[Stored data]
• • •

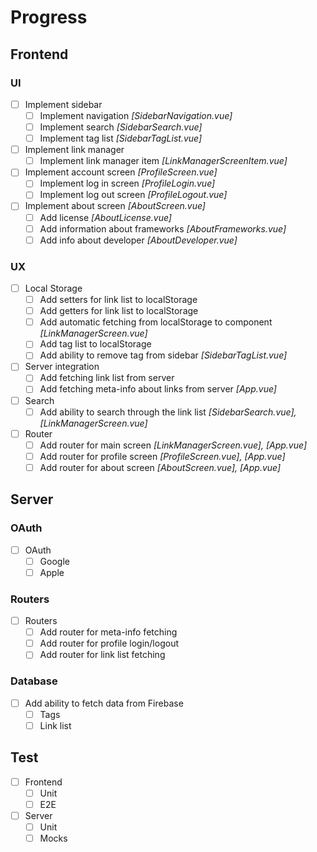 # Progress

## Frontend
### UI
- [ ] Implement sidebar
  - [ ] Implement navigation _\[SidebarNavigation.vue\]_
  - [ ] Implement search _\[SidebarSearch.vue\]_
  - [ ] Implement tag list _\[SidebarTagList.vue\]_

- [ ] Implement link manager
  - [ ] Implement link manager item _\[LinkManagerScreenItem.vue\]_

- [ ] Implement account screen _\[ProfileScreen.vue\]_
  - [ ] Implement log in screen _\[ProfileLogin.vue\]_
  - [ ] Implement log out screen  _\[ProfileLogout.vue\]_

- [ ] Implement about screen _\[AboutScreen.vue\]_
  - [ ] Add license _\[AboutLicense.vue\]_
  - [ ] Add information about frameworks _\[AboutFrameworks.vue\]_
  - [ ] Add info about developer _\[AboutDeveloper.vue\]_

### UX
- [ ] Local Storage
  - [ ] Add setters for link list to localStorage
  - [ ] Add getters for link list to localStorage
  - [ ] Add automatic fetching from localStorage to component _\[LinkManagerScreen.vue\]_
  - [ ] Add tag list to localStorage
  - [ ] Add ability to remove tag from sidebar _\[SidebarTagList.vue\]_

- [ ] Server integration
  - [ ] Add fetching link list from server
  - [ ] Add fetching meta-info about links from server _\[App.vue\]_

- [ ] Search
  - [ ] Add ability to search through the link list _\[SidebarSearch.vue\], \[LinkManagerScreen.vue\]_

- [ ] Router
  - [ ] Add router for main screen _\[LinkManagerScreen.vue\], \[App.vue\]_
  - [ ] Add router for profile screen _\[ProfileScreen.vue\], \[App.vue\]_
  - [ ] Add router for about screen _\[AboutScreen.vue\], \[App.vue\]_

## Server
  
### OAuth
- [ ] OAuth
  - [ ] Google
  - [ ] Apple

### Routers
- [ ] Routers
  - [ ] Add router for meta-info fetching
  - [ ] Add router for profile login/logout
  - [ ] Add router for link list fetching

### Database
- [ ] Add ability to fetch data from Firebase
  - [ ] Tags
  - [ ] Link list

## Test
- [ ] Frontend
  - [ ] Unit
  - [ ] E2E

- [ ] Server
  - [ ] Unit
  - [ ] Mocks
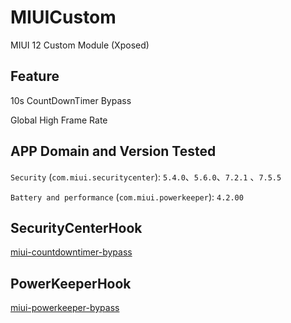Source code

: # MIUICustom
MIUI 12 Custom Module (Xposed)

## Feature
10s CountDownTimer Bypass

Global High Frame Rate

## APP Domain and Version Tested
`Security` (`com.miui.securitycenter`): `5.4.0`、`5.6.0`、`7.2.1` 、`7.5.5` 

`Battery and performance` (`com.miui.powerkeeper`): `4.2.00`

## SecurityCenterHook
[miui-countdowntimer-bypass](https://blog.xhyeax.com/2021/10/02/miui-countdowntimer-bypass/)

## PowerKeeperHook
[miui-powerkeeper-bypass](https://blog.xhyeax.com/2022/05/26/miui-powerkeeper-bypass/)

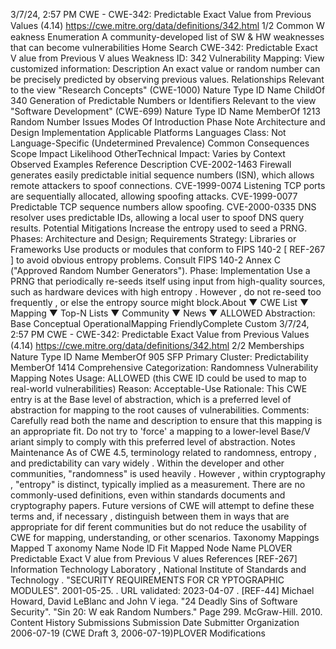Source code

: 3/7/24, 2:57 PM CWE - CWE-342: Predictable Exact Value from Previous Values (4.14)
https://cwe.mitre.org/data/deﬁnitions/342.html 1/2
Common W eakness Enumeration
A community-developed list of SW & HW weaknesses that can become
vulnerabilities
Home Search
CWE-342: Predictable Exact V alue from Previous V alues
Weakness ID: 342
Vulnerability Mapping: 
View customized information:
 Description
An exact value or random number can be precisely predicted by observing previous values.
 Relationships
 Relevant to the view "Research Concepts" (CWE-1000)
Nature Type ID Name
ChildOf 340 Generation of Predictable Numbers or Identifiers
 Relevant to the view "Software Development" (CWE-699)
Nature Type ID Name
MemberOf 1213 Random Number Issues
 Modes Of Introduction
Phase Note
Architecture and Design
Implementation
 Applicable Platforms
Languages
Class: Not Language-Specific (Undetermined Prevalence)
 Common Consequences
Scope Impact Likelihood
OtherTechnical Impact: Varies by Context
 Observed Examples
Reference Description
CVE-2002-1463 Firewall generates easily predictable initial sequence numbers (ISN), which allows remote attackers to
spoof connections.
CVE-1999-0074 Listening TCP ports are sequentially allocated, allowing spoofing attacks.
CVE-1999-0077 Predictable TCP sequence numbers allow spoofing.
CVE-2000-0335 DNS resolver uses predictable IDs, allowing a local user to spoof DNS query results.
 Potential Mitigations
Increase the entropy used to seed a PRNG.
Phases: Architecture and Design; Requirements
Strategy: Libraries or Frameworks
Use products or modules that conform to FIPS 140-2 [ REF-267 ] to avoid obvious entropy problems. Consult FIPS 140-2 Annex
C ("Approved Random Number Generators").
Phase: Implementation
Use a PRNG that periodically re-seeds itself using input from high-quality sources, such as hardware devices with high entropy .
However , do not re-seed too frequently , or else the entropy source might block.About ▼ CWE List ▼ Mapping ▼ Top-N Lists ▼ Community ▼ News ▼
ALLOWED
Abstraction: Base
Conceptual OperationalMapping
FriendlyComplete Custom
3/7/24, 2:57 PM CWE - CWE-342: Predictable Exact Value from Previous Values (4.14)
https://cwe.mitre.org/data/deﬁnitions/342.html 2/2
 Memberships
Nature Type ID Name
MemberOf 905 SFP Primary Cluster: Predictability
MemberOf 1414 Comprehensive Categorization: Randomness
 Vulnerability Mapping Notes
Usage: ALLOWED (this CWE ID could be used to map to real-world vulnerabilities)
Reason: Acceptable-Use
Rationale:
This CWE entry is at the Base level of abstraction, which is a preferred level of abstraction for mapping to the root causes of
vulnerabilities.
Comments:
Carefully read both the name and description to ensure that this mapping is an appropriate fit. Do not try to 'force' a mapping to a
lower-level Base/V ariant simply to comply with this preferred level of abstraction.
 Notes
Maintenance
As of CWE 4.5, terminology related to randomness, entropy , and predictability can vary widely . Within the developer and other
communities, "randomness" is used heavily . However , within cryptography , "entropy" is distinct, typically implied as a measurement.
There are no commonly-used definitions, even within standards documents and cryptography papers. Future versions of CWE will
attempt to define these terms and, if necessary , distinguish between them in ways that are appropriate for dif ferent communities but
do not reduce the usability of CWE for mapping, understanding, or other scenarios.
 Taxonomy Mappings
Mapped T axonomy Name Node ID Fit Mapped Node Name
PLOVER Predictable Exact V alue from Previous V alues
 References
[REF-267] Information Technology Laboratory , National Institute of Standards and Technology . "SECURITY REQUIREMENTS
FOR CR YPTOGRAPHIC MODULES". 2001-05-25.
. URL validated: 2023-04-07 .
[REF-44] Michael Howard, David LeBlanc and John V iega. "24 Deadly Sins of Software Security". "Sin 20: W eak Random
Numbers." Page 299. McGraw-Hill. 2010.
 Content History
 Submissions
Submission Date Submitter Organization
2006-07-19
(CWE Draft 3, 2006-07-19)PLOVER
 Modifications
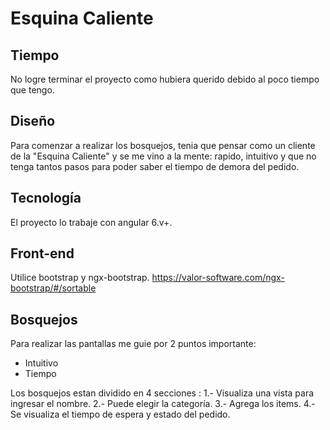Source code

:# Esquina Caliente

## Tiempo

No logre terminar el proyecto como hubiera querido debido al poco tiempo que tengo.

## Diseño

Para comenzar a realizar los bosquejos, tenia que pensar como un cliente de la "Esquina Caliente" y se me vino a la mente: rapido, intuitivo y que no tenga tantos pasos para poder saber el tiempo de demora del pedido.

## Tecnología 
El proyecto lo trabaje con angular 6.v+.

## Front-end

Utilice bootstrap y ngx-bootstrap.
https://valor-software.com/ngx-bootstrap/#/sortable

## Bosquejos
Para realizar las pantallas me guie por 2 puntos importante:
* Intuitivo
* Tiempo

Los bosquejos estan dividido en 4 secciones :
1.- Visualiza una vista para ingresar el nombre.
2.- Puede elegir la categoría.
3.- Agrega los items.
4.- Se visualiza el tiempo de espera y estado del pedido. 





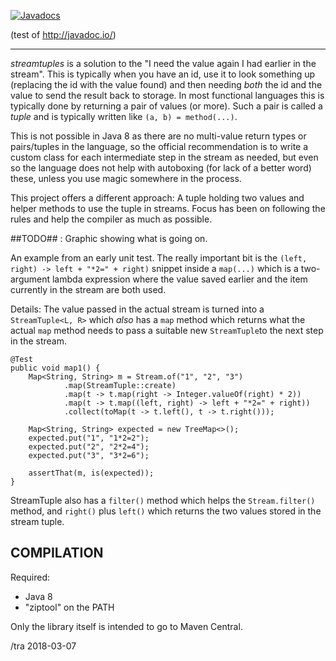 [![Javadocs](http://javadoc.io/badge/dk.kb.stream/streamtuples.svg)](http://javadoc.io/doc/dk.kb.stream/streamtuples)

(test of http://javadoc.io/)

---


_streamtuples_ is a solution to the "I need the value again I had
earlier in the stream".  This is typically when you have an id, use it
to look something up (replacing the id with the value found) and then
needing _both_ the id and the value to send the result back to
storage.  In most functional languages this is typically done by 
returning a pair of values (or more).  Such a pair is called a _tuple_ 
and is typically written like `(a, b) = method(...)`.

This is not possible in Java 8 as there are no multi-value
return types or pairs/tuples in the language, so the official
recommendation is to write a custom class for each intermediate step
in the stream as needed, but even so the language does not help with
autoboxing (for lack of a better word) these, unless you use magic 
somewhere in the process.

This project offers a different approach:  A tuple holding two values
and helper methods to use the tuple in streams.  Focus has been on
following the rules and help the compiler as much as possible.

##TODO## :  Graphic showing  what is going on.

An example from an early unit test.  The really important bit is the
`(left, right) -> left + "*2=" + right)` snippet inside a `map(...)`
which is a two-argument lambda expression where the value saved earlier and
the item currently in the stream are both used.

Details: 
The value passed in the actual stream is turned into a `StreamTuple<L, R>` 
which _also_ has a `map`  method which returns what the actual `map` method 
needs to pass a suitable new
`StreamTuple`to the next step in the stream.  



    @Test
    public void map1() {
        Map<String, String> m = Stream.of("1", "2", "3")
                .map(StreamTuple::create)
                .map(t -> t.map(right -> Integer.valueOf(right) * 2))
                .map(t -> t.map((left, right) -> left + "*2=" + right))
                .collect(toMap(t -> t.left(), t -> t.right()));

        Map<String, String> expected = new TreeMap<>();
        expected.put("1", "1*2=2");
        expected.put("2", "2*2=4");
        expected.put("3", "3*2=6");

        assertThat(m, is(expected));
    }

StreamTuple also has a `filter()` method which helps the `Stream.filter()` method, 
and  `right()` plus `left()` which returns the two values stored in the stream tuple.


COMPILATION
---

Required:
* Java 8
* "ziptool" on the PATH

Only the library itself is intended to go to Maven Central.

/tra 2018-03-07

• • •

Task directions>
A word-for-word copy of the lines above from the one with "- [ ] Implement navigation" through the one with "- [ ] Implement link manager item", inclusive, is the only output wanted.

Answer section>
  - [ ] Implement navigation _\[SidebarNavigation.vue\]_
  - [ ] Implement search _\[SidebarSearch.vue\]_
  - [ ] Implement tag list _\[SidebarTagList.vue\]_

- [ ] Implement link manager
  - [ ] Implement link manager item _\[LinkManagerScreenItem.vue\]_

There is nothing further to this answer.